El milagro ocurre finalmente en 1599. Nace el Puente Real, que recibe de los valencianos desde entonces una sobredosis de cariño que tal vez sirve para compensar los contratiempos padecidos durante toda su vida, muy prolija en incidentes de extrema gravedad. Poco antes de su inauguración ya sufrió la amputación de uno de sus arcos, consecuencia de una cruel avenida y con el paso del tiempo viviría toda suerte de achaques, pero la historia documenta que un año antes de cruzarse el nuevo siglo, del XVI al XVII, el Rey Felipe III y su esposa la Archiduquesa Margarita de Austria atravesaron el Puente con motivo de sus esponsales y abrieron un hermoso capítulo de nuestra historia. De entonces está fechado este monumento tan asociado a la memoria valenciana, porque no sólo franquea el paso entre dos barrios de enorme encanto sino porque acoge dos llamativas esculturas, también muy vinculadas a la Valencia sentimental. Los dos Vicentes, es decir, San Vicente Mártir y San Vicente Ferrer, escoltan la travesía sobre el antiguo cauce y ennoblecen desde la piedra labrada el paseo favorito de tantas y tantas generaciones de valencianos, que han crecido vigilados por su silueta magnífica.
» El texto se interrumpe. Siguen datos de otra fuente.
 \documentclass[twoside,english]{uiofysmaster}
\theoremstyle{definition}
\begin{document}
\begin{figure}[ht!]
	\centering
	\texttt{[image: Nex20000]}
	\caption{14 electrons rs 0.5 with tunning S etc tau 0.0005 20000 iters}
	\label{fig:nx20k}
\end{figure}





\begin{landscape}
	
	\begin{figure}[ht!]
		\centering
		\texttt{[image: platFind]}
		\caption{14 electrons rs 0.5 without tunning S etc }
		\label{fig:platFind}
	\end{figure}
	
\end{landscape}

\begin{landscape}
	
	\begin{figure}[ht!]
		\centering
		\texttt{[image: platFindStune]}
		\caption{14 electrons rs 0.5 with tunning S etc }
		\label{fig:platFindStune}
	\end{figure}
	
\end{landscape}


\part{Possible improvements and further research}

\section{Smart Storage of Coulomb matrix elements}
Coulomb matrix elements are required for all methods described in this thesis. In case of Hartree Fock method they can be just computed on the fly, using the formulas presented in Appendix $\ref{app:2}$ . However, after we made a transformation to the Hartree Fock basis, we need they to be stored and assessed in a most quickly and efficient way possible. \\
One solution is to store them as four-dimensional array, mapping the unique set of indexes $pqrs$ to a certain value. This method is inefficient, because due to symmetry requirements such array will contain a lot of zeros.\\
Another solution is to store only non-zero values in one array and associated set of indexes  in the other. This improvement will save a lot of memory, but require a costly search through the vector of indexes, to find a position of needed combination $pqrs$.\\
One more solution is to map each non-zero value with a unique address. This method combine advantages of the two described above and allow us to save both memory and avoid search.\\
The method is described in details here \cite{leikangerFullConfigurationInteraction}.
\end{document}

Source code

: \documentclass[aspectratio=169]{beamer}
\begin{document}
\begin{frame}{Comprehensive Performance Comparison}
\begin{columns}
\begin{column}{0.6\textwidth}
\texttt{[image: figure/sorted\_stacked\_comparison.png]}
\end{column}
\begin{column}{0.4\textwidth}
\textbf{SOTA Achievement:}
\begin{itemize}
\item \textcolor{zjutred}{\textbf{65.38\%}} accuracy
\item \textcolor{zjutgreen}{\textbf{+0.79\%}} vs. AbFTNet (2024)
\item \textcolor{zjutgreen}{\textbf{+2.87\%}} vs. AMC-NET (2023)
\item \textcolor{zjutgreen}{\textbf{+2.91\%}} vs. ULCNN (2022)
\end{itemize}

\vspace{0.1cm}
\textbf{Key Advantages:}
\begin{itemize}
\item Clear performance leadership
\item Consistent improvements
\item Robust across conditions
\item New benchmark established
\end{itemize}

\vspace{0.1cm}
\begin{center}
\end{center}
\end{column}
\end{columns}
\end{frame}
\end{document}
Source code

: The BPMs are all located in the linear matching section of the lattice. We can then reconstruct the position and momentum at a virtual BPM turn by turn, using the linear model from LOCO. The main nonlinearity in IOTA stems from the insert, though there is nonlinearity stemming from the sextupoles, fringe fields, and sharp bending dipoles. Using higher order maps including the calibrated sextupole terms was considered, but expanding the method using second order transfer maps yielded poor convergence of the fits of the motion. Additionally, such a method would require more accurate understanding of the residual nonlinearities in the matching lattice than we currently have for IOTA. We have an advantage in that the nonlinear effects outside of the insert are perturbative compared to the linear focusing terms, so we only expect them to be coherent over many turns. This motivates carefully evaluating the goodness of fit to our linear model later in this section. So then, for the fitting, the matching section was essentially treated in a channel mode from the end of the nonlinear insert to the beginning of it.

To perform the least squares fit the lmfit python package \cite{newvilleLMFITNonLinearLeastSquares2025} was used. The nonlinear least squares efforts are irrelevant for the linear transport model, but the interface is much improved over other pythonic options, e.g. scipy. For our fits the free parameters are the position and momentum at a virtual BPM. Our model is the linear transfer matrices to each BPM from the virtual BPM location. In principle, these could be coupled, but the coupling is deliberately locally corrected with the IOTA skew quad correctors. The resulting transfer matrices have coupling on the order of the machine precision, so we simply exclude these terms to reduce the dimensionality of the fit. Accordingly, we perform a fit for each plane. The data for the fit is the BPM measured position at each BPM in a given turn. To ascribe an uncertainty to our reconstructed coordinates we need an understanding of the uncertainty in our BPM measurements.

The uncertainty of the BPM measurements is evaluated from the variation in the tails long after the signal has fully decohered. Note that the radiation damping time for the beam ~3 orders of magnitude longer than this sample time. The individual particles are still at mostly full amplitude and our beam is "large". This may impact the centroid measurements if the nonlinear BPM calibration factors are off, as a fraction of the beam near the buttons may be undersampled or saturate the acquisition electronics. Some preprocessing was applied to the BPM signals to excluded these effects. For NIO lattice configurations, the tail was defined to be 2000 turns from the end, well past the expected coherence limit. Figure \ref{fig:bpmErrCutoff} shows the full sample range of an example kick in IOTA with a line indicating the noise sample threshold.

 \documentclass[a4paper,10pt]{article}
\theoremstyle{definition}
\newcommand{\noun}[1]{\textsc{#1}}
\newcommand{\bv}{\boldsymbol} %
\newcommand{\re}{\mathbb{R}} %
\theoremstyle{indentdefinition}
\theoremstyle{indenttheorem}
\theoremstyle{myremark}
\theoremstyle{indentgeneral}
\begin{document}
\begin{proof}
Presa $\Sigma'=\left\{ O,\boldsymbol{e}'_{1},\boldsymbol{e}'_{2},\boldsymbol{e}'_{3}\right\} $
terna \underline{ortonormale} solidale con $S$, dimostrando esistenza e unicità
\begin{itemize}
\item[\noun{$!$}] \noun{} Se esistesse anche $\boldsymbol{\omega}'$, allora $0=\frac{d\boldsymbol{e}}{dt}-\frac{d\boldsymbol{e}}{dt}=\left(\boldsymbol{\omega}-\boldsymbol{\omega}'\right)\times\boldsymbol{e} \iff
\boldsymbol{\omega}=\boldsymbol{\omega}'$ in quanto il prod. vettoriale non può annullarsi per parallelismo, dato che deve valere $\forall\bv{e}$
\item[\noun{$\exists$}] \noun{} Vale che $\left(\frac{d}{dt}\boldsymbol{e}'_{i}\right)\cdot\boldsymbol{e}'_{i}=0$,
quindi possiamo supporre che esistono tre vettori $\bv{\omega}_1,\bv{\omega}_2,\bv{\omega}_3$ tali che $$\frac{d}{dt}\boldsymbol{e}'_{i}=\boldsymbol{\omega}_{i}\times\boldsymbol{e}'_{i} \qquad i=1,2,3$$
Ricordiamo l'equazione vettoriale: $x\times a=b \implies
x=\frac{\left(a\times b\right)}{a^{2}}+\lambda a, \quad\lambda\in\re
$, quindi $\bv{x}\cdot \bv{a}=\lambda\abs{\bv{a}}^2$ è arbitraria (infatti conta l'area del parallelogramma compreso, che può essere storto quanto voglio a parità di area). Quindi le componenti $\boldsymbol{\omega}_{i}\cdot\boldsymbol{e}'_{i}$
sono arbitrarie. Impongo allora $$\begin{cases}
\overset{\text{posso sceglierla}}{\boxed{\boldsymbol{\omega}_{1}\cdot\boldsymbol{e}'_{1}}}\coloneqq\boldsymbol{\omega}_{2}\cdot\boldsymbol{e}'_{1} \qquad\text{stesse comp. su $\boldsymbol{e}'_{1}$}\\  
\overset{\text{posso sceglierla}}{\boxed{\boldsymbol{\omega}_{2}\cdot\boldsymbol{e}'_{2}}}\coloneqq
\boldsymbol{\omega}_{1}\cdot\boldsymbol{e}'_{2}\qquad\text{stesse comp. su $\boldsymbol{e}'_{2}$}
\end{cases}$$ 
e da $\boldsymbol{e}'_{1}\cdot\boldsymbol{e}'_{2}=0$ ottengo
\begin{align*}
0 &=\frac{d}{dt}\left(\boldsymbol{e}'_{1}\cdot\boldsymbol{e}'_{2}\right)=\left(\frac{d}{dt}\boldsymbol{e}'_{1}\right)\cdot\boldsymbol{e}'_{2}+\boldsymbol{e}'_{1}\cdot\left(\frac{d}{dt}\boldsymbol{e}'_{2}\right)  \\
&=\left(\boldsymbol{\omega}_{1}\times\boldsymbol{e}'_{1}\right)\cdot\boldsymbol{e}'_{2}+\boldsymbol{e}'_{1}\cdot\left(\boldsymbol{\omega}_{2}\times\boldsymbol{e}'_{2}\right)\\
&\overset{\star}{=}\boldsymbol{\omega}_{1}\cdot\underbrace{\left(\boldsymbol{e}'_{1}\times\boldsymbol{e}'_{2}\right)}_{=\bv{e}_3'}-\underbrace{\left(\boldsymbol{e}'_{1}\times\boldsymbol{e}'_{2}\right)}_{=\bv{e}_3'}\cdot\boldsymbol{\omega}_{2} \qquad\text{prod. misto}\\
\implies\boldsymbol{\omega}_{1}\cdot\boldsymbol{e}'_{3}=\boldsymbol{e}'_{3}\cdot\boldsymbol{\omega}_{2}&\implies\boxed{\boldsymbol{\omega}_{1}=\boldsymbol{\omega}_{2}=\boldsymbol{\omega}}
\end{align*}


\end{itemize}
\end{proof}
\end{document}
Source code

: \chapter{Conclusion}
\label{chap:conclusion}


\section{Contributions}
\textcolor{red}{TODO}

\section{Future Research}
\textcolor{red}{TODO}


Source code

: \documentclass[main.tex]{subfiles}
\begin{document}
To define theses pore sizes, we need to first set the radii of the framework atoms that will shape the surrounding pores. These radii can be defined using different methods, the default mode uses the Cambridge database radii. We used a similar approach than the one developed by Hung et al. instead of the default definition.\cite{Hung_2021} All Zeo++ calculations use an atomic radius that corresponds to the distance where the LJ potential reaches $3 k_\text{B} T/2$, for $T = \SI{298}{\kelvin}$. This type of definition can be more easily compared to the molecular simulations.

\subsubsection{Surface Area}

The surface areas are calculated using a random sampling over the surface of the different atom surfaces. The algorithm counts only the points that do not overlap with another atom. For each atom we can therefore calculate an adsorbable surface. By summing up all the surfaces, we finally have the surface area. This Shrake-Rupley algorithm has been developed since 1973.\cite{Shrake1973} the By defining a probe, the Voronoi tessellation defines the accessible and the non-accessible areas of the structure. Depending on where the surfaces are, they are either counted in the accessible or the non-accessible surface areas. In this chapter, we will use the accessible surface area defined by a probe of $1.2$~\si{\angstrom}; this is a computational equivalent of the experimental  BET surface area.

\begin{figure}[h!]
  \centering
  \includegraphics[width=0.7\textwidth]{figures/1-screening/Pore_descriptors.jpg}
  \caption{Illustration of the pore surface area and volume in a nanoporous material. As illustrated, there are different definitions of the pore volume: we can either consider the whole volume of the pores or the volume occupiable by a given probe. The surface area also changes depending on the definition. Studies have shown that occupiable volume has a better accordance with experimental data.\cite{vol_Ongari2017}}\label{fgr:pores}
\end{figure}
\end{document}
Hoy, nuestro puente representa con seguridad lo mejor de aquel deslumbrante pasado que convirtió Valencia en centro neurálgico de su tiempo pero haríamos mal si nos limitáramos a recrearnos en las páginas de los manuales de Historia. Deberá anotarse desde luego que ha conocido vicisitudes muy amargas, como las riadas que desfiguraron su fisonomía y los ataques ocurridos durante la Guerra Civil; pero es preferible rescatar de su longeva trayectoria los episodios más luminosos. Por ejemplo, nunca mejor dicho, la llegada del alumbrado eléctrico, que permitió en el siglo XX que el tranvía cruzara sobre su columna vertebral. O la afortunada rehabilitación que acometió el arquitecto Ignacio Pinazo, autor de su configuración actual. A otro arquitecto de gran renombre, Javier Goerlich, debemos la siguiente hazaña: reconstruir el puente para que Valencia transitara desde aquel año, 1966, hasta el presente y el futuro también, porque se dotó de una anchura superior que permite el paso desde entonces del vehículo rodado y también sendas aceras de generosas dimensiones que, como hemos citado arriba, predisponen a la caminata en su versión más gozosa.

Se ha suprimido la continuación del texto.